運命の気まぐれ
仁科佐和子
第1話 運命の導き
さざめく様な人の話し声で目が覚めた。
「ここは……」
頭がうまく回らない。モヤがかかったように視界はぼやけている。
しばらくじっとしているとようやく焦点が合ってきた。
真っ白な10畳ほどの部屋。家具も窓も何もない。白い服を着た人がいる。1、2……全部で6人。少人数で集まって、ボソボソと何か話している。
あたりを見回していると、手前にいた二人……角刈りのおじさんと中学生くらいの男の子がじっとこちらを見ているのに気づいた。
「あの……ここは……?」
思い切って声をかけてみると、二人の目は明らかに落胆の色を呈した。
「やっぱりあんたもわかんねぇのか。最後の一人だから、ちょっと期待してたんだがな」
無愛想な50代ぐらいの男性はそう言って私を見てため息をつく。
(知らないところで勝手に期待されて落胆されても困る……)
そう思ったがとても言える雰囲気ではない。
よく見れば私も他の人と同じ、真っ白なワンピース状の服を着ていた。もちろん私の服ではない。こんな服は持っていない。
(一体いつのまに着替えさせられたんだろう?)
戸惑っていると目の前の壁に突然切れ込みが入った。
まるで画用紙に定規とボールペンでまっすぐな線を引くように、スルスルと白い壁に黒い筋が入る。

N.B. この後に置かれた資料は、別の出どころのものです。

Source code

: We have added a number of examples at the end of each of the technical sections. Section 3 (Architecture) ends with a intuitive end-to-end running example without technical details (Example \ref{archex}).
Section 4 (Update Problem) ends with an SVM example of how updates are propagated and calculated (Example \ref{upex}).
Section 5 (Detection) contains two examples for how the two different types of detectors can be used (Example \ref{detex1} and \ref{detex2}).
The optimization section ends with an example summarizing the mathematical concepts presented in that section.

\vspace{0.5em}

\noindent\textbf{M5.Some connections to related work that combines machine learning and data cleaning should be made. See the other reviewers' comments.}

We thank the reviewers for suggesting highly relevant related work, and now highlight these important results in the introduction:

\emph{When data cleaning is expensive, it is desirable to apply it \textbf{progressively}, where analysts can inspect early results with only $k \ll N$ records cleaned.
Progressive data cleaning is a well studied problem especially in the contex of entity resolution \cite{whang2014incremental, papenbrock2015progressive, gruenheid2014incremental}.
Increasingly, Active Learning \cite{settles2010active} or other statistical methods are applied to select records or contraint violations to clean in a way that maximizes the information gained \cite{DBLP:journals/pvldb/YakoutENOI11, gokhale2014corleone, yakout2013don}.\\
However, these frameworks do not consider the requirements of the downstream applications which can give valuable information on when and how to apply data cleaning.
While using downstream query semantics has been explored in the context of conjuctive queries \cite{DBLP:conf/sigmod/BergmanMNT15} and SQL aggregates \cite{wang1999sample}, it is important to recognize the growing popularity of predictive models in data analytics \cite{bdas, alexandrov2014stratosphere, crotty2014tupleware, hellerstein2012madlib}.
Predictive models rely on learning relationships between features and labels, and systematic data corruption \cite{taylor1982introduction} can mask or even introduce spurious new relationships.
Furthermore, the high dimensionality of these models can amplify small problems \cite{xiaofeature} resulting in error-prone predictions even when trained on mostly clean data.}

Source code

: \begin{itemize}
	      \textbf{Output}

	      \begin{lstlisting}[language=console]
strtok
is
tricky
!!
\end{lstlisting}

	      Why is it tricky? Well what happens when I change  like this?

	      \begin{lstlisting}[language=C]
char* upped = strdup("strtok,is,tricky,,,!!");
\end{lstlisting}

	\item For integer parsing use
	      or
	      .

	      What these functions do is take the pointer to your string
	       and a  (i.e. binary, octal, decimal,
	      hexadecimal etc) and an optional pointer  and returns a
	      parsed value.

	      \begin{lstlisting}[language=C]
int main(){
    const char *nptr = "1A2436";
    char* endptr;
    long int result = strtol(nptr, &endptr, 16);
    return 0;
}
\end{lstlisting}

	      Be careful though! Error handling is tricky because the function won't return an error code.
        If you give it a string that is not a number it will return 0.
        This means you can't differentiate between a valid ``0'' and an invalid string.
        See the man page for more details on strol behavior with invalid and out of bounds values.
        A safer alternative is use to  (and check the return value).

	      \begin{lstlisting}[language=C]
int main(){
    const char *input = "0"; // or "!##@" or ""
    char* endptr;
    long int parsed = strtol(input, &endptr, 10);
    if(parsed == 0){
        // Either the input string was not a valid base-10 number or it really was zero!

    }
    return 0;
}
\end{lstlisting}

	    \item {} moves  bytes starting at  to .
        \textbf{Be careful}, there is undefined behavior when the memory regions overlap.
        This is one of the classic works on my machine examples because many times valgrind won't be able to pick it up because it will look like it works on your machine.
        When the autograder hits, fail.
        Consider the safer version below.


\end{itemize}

やがてきれいな長方形が描かれると、そこがパタンと開き、中から10歳くらいの子供が現れた。
「何だお前?」
若い金髪の男が不機嫌そうにその子を睨みつける。
「はじめまして。僕の名前は『イチル』です」
男の子は、微塵も気にしていない様子でそう言った。
「さてと。今日集まり頂いた皆さんは、今しがた自殺された方たちなわけですが……」
イチルにそう言われて、私の記憶が突然掘り起こされた。
(そうだ私、さっきまでDV夫に殴られてたんだっけ……)
取り戻した記憶は、その時の感情まで生々しく呼び起こした。
高卒で就職した私は、職場で知り合った年上の男性のマンションに転がり込み、そのまま結婚した。
しばらくすると旦那のDVが始まった。それは年々酷くなり、最近では命の危険を感じるほどになっていた。
殺されると思ったら怖くなって、裸足で外に飛び出した……旦那は大声で何か喚きながら追ってきた。
必死に階段を駆け上がる。
声が徐々に近づいているのがわかる。
(このままじゃ追いつかれる!)
私は焦った。
踊り場を挟んで旦那が迫り、私の恐怖はピークに達した。